An Overview of the FESTIval's data schema - fds#
The FESTIval's data schema stores information of spatial datasets that can be used by spatial indices, general and specific parameters employed by spatial indices, and statistical data of executed workloads. Collected statistical data can be used in mathematical models to measure the performance of spatial indices, considering employed parameter values, characteristics of the spatial dataset, and the employed storage device.
The figure below provides the logical view of the FESTIval's data schema, called fds. This figure only shows the relationships of the relational tables by showing their primary and foreign keys. Primary keys are highlighted. The relationship between two tables are given by a directed row linking the primary key of a table to the foreign key of another table.
There are two categories of data managed by FESTIval: (i) configuration of a spatial index, and (ii) statistical data of executed workloads.
Configuration of a Spatial Index#
The configuration of a spatial index consists of four components. Each component is shortly described below and is represented by a relational table (see the specification of a relational table by clicking on its corresponding link):
- Source - this table stores data about the spatial datasets that can be used by spatial indices.
- BasicConfiguration - this table stores the general parameters that can be employed by any spatial index. It may includes the specific information regarding the employed storage device as follows:
- StorageSystem - this table describes the storage system that the spatial index should employ.
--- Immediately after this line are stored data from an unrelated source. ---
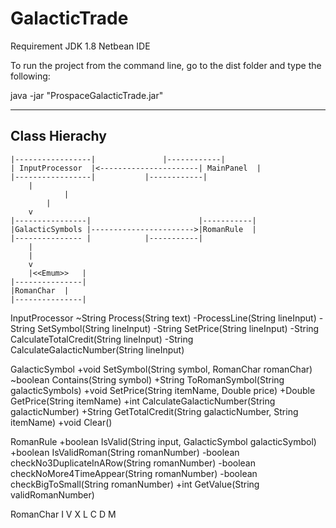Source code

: # GalacticTrade
Requirement
JDK 1.8
Netbean IDE

To run the project from the command line, go to the dist folder and
type the following:

java -jar "ProspaceGalacticTrade.jar" 

-------------------------
Class Hierachy		
-------------------------


	|-----------------|		          |------------|
	| InputProcessor  |<----------------------| MainPanel  |
	|-----------------|			  |------------|
   		|
                |
	        |
	  	v
	|----------------|                        |-----------|
	|GalacticSymbols |----------------------->|RomanRule  |
	|--------------- |			  |-----------|
		|   
		|
		v
        |<<Emum>>	|
	|---------------|
	|RomanChar	|
	|---------------|

 




InputProcessor
~String Process(String text)
-ProcessLine(String lineInput)
-String SetSymbol(String lineInput)
-String SetPrice(String lineInput)
-String CalculateTotalCredit(String lineInput)
-String CalculateGalacticNumber(String lineInput)

GalacticSymbol
+void SetSymbol(String symbol, RomanChar romanChar)
~boolean Contains(String symbol)
+String ToRomanSymbol(String galacticSymbols)
+void SetPrice(String itemName, Double price)
+Double GetPrice(String itemName)
+int CalculateGalacticNumber(String galacticNumber)
+String GetTotalCredit(String galacticNumber, String itemName)
+void Clear()

RomanRule
+boolean IsValid(String input, GalacticSymbol galacticSymbol)
+boolean IsValidRoman(String romanNumber)
-boolean checkNo3DuplicateInARow(String romanNumber)
-boolean checkNoMore4TimeAppear(String romanNumber)
-boolean checkBigToSmall(String romanNumber)
+int GetValue(String validRomanNumber)

RomanChar
I
V
X
L
C
D
M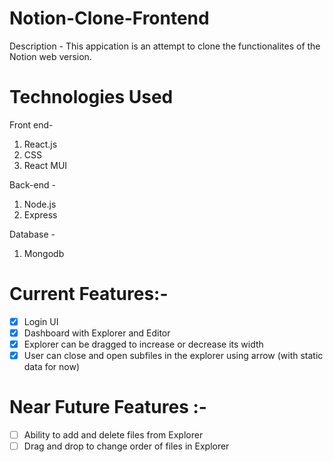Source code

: # Notion-Clone-Frontend

Description -
This appication is an attempt to clone the functionalites of the Notion web version.
# Technologies Used

Front end-
1. React.js
2. CSS
3. React MUI

Back-end -
1. Node.js
2. Express

Database - 
1. Mongodb

# Current Features:- 
- [x] Login UI
- [x] Dashboard with Explorer and Editor 
- [x] Explorer can be dragged to increase or decrease its width
- [x] User can close and open subfiles in the explorer using arrow (with static data for now)

# Near Future Features :-
- [ ] Ability to add and delete files from Explorer
- [ ] Drag and drop to change order of files in Explorer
This can be further specialized if the storage system is the Flash-DBSim:
- FlashDBSimConfiguration - this table stores specific parameters of the flash memory emulated by the Flash-DBSim:
- VirtualFlashDevice - parameters of the flash device of the Flash-DBSim.
- FlashTranslationLayer - parameters of the flash translation layer of the Flash-DBSim.
- FlashDBSimConfiguration - this table stores specific parameters of the flash memory emulated by the Flash-DBSim:
- StorageSystem - this table describes the storage system that the spatial index should employ. This can be further specialized if the storage system is the Flash-DBSim:
-
SpecializedConfiguration - this table generalizes the specific parameters of a spatial index. Thus, each specialization of this table represents the specific parameters of a given spatial index. The specialized tables are:
- RTreeConfiguration, which refers to the parameters of the R-tree.
- RStartConfiguration, which refers to the parameters of the R*-tree.
- HilbertRTreeConfiguration, which refers to the parameters of the Hilbert R-tree.
- FORTreeConfiguration, which refers to the parameters of the FOR-tree.
- FASTConfiguration, which refers to the parameters of FAST.
- eFINDConfiguration, which refers to the parameters of eFIND.
Further, these table may use the table OccupancyRate, which stores the minimum and maximum occupancy of nodes.
-
BufferConfiguration - this table stores the parameters of the buffer manager of the spatial index, if any.
FESTIval provides a script named festival-inserts.sql that provides an extensive set of tuples for these relational tables. The default spatial indices included by this script can be downloaded at the wiki page of the FESTIval's Github project. Users are also encouraged to insert new tuples in such tables in order to create new configurations, as needed.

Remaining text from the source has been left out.